Among the lines of the material, copy those that hold the string "estrangeira".
___ Given entries ___
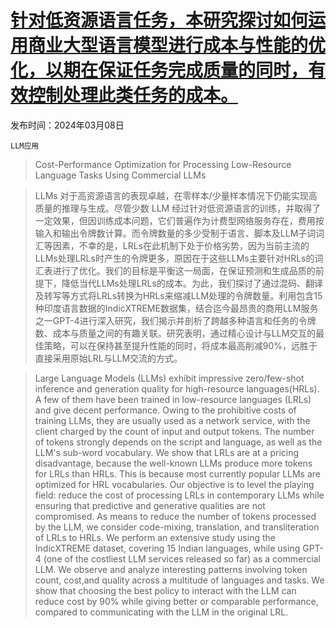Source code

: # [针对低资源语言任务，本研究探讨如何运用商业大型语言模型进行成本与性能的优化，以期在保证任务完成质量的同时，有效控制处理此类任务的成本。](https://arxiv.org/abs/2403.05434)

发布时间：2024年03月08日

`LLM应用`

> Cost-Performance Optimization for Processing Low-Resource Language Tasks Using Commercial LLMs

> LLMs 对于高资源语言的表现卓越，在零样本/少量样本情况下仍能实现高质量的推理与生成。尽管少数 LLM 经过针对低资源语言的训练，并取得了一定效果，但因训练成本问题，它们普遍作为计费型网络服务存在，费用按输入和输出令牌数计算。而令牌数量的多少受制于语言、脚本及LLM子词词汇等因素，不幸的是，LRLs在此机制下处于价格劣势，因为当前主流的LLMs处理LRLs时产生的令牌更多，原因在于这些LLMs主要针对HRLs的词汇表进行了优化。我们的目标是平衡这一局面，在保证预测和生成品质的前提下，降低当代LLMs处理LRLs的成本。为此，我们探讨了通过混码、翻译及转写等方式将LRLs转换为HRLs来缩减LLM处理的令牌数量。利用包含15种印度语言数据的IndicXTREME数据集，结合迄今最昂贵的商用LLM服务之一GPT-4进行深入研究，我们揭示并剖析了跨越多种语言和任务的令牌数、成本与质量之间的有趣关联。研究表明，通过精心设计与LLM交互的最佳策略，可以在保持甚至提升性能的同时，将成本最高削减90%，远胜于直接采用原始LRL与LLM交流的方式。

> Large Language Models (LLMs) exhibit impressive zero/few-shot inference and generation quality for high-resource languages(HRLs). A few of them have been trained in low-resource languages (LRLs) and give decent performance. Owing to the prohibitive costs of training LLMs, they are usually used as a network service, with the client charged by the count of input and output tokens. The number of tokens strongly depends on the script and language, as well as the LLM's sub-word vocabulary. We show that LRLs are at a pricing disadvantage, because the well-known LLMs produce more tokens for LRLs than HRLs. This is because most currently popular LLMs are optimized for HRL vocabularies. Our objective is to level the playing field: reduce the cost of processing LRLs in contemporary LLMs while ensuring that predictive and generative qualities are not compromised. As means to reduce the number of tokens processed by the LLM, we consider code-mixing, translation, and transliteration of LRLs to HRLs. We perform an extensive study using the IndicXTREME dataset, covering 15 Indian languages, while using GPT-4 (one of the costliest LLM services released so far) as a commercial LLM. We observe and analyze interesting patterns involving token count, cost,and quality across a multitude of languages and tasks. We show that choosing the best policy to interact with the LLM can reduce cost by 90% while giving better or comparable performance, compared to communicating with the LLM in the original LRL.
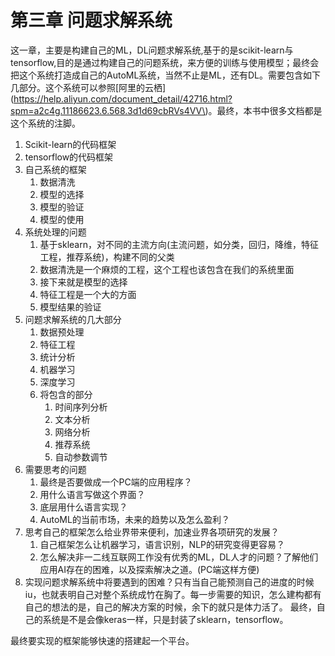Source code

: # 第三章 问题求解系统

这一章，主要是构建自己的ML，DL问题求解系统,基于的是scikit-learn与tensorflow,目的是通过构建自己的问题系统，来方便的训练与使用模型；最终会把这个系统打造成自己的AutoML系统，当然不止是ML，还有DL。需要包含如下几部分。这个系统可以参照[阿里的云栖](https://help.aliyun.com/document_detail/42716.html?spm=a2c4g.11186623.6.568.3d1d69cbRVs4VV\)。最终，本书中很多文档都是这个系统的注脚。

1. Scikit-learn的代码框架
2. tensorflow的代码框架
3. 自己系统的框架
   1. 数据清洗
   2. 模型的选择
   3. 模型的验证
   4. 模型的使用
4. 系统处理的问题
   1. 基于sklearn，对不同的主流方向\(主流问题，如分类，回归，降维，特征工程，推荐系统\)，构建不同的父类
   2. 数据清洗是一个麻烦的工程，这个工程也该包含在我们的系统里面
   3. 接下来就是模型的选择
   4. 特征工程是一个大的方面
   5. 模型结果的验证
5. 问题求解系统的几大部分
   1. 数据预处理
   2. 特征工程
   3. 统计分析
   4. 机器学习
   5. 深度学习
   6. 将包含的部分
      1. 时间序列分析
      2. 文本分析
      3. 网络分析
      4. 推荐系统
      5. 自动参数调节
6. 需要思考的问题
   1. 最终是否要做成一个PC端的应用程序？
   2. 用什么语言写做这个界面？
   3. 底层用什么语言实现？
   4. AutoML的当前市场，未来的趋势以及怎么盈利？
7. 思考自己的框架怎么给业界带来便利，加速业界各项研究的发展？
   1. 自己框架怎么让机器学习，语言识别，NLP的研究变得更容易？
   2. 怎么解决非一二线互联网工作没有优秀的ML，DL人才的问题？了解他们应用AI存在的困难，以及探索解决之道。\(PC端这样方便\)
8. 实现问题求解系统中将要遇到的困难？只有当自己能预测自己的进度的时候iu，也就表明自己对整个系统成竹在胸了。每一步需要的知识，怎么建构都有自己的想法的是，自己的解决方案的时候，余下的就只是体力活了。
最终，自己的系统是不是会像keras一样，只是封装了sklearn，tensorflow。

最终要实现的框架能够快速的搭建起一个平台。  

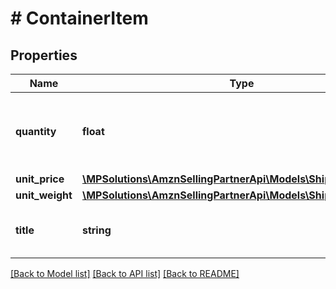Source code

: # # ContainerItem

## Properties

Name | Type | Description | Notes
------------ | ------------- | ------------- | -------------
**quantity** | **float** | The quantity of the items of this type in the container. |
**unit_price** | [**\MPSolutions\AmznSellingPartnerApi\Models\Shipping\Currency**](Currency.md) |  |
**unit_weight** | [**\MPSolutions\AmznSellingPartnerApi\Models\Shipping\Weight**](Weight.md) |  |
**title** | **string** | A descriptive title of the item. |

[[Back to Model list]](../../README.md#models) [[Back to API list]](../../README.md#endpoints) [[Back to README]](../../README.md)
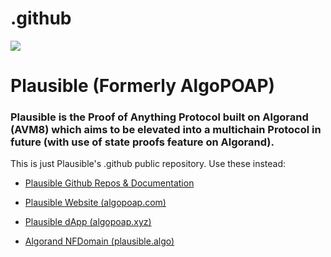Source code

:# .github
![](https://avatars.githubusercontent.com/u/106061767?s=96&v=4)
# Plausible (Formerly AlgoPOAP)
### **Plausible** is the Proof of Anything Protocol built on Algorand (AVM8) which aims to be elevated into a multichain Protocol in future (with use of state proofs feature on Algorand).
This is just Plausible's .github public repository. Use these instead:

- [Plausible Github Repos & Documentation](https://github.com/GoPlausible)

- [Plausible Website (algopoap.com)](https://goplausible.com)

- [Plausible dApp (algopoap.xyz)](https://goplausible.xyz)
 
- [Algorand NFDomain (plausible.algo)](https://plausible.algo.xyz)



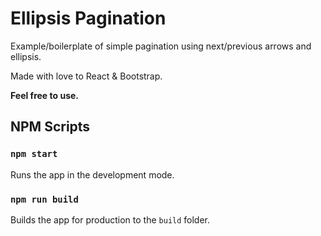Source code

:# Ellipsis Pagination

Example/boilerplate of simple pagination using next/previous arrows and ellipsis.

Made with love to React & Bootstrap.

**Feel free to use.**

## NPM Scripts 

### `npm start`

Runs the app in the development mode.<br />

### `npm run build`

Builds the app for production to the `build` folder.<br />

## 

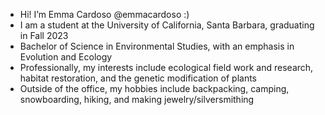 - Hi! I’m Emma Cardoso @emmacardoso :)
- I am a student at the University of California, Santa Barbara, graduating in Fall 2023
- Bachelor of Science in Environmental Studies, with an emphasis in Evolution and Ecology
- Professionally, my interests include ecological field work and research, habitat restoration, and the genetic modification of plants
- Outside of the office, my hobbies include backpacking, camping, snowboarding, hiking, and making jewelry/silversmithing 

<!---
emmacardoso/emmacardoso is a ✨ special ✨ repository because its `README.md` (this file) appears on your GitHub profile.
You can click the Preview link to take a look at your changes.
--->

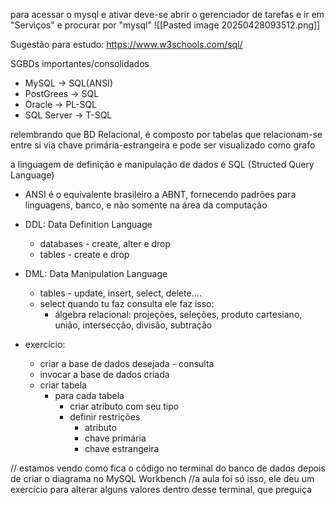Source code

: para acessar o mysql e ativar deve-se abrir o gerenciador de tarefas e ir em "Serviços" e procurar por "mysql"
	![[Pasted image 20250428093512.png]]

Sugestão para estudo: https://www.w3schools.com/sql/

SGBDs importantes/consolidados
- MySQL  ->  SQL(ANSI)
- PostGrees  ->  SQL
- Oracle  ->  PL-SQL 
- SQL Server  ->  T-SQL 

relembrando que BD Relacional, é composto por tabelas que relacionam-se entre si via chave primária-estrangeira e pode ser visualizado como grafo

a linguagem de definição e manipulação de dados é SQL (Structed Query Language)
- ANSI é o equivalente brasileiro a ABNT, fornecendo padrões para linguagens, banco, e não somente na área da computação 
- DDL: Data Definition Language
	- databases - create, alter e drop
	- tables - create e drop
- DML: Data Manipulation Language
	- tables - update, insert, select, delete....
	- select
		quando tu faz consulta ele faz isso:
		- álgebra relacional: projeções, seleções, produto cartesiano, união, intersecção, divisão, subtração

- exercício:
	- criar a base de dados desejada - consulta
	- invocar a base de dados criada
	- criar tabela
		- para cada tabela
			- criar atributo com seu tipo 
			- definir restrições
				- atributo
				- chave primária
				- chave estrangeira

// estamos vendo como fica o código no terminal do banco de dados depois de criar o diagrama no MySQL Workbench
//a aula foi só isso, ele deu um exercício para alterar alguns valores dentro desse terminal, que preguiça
___
Output for this task »
relembrando que BD Relacional, é composto por tabelas que relacionam-se entre si via chave primária-estrangeira e pode ser visualizado como grafo
				- chave estrangeira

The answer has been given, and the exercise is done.